Of all the lines in the material, count those containing the string "using" and write only the resulting number.

(Given records begins)

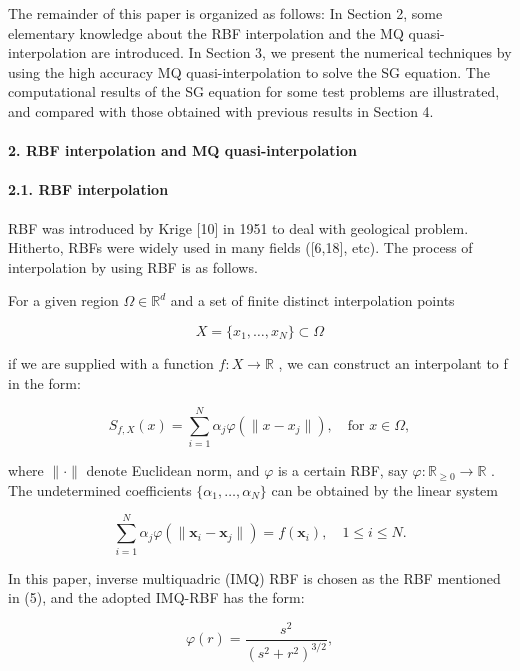 \documentclass[12pt]{article}
\begin{document}
The remainder of this paper is organized as follows: In Section 2, some elementary knowledge about the RBF interpolation and the MQ quasi-interpolation are introduced. In Section 3, we present the numerical techniques by using the high accuracy MQ quasi-interpolation to solve the SG equation. The computational results of the SG equation for some test problems are illustrated, and compared with those obtained with previous results in Section 4.

\hypertarget{rbf-interpolation-and-mq-quasi-interpolation}{%
\paragraph{2. RBF interpolation and MQ quasi-interpolation}\label{rbf-interpolation-and-mq-quasi-interpolation}}

\hypertarget{rbf-interpolation}{%
\paragraph{2.1. RBF interpolation}\label{rbf-interpolation}}

RBF was introduced by Krige {[}10{]} in 1951 to deal with geological problem. Hitherto, RBFs were widely used in many fields ({[}6,18{]}, etc). The process of interpolation by using RBF is as follows.

For a given region \(\Omega \in \mathbb{R}^d\) and a set of finite distinct interpolation points

\[X = \{x_1, \ldots, x_N\} \subset \Omega\]

if we are supplied with a function \(f: X \to \mathbb{R}\) , we can construct an interpolant to f in the form:

\[S_{f,X}(x) = \sum_{i=1}^{N} \alpha_j \varphi(\|x - x_j\|), \quad \text{for } x \in \Omega,\tag{5}\]

where \(\|\cdot\|\) denote Euclidean norm, and \(\varphi\) is a certain RBF, say \(\varphi:\mathbb{R}_{\geqslant 0}\to\mathbb{R}\) . The undetermined coefficients \(\{\alpha_1,\ldots,\alpha_N\}\) can be obtained by the linear system

\[\sum_{i=1}^{N} \alpha_j \varphi(\|\mathbf{x}_i - \mathbf{x}_j\|) = f(\mathbf{x}_i), \quad 1 \leqslant i \leqslant N.\tag{6}\]

In this paper, inverse multiquadric (IMQ) RBF is chosen as the RBF mentioned in (5), and the adopted IMQ-RBF has the form:

\[\varphi(r) = \frac{s^2}{(s^2 + r^2)^{3/2}},\tag{7}\]
\end{document}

(Given records ends)

Task result:
2